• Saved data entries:
━━━━━━━━━━━━━━━━

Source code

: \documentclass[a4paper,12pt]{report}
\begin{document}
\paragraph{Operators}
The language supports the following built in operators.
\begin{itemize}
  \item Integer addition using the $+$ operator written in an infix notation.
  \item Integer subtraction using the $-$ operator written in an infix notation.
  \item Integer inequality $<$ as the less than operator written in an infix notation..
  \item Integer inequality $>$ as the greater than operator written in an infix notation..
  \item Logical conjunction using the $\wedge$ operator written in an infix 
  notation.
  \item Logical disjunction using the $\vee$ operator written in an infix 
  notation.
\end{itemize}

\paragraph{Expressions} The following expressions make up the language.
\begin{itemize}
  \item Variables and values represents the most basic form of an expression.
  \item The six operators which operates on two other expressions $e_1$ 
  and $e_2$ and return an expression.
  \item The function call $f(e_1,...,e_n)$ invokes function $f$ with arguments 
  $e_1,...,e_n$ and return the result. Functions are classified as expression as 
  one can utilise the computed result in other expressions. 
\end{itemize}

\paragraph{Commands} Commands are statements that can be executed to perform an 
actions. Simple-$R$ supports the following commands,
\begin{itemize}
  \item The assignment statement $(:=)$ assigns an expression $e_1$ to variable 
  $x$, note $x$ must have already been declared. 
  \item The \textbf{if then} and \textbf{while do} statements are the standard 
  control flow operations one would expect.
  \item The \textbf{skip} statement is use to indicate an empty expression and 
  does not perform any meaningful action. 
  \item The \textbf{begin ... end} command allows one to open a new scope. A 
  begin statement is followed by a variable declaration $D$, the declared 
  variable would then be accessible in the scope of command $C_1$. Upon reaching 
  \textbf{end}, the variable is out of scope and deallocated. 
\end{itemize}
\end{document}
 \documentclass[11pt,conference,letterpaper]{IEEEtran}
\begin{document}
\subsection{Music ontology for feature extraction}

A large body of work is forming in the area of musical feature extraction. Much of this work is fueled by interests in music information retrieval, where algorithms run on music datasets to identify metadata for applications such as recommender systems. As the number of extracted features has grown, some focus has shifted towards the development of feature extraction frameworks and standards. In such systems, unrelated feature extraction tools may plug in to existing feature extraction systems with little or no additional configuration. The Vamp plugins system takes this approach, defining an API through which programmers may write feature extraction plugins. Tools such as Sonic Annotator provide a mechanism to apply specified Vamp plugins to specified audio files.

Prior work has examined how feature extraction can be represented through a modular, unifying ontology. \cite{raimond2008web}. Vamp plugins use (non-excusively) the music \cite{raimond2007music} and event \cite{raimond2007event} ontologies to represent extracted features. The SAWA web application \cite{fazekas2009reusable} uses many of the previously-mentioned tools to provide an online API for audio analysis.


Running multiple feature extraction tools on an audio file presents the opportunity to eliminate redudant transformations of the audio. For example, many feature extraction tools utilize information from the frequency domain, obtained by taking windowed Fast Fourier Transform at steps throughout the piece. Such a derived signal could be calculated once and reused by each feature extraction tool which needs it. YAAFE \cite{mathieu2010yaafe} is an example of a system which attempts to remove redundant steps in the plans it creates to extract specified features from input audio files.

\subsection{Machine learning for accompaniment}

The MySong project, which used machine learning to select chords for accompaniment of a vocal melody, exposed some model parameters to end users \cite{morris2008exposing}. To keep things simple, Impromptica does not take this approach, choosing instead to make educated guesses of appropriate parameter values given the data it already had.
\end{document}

━━━━━━━━━━━━━━━━

• AIM OF THE TASK:
Retype every entry above, word for word.

• WRITTEN ANSWER:
Source code

: \documentclass[a4paper,12pt]{report}
\begin{document}
\paragraph{Operators}
The language supports the following built in operators.
\begin{itemize}
  \item Integer addition using the $+$ operator written in an infix notation.
  \item Integer subtraction using the $-$ operator written in an infix notation.
  \item Integer inequality $<$ as the less than operator written in an infix notation..
  \item Integer inequality $>$ as the greater than operator written in an infix notation..
  \item Logical conjunction using the $\wedge$ operator written in an infix 
  notation.
  \item Logical disjunction using the $\vee$ operator written in an infix 
  notation.
\end{itemize}

\paragraph{Expressions} The following expressions make up the language.
\begin{itemize}
  \item Variables and values represents the most basic form of an expression.
  \item The six operators which operates on two other expressions $e_1$ 
  and $e_2$ and return an expression.
  \item The function call $f(e_1,...,e_n)$ invokes function $f$ with arguments 
  $e_1,...,e_n$ and return the result. Functions are classified as expression as 
  one can utilise the computed result in other expressions. 
\end{itemize}

\paragraph{Commands} Commands are statements that can be executed to perform an 
actions. Simple-$R$ supports the following commands,
\begin{itemize}
  \item The assignment statement $(:=)$ assigns an expression $e_1$ to variable 
  $x$, note $x$ must have already been declared. 
  \item The \textbf{if then} and \textbf{while do} statements are the standard 
  control flow operations one would expect.
  \item The \textbf{skip} statement is use to indicate an empty expression and 
  does not perform any meaningful action. 
  \item The \textbf{begin ... end} command allows one to open a new scope. A 
  begin statement is followed by a variable declaration $D$, the declared 
  variable would then be accessible in the scope of command $C_1$. Upon reaching 
  \textbf{end}, the variable is out of scope and deallocated. 
\end{itemize}
\end{document}
 \documentclass[11pt,conference,letterpaper]{IEEEtran}
\begin{document}
\subsection{Music ontology for feature extraction}

A large body of work is forming in the area of musical feature extraction. Much of this work is fueled by interests in music information retrieval, where algorithms run on music datasets to identify metadata for applications such as recommender systems. As the number of extracted features has grown, some focus has shifted towards the development of feature extraction frameworks and standards. In such systems, unrelated feature extraction tools may plug in to existing feature extraction systems with little or no additional configuration. The Vamp plugins system takes this approach, defining an API through which programmers may write feature extraction plugins. Tools such as Sonic Annotator provide a mechanism to apply specified Vamp plugins to specified audio files.

Prior work has examined how feature extraction can be represented through a modular, unifying ontology. \cite{raimond2008web}. Vamp plugins use (non-excusively) the music \cite{raimond2007music} and event \cite{raimond2007event} ontologies to represent extracted features. The SAWA web application \cite{fazekas2009reusable} uses many of the previously-mentioned tools to provide an online API for audio analysis.


Running multiple feature extraction tools on an audio file presents the opportunity to eliminate redudant transformations of the audio. For example, many feature extraction tools utilize information from the frequency domain, obtained by taking windowed Fast Fourier Transform at steps throughout the piece. Such a derived signal could be calculated once and reused by each feature extraction tool which needs it. YAAFE \cite{mathieu2010yaafe} is an example of a system which attempts to remove redundant steps in the plans it creates to extract specified features from input audio files.

\subsection{Machine learning for accompaniment}

The MySong project, which used machine learning to select chords for accompaniment of a vocal melody, exposed some model parameters to end users \cite{morris2008exposing}. To keep things simple, Impromptica does not take this approach, choosing instead to make educated guesses of appropriate parameter values given the data it already had.
\end{document}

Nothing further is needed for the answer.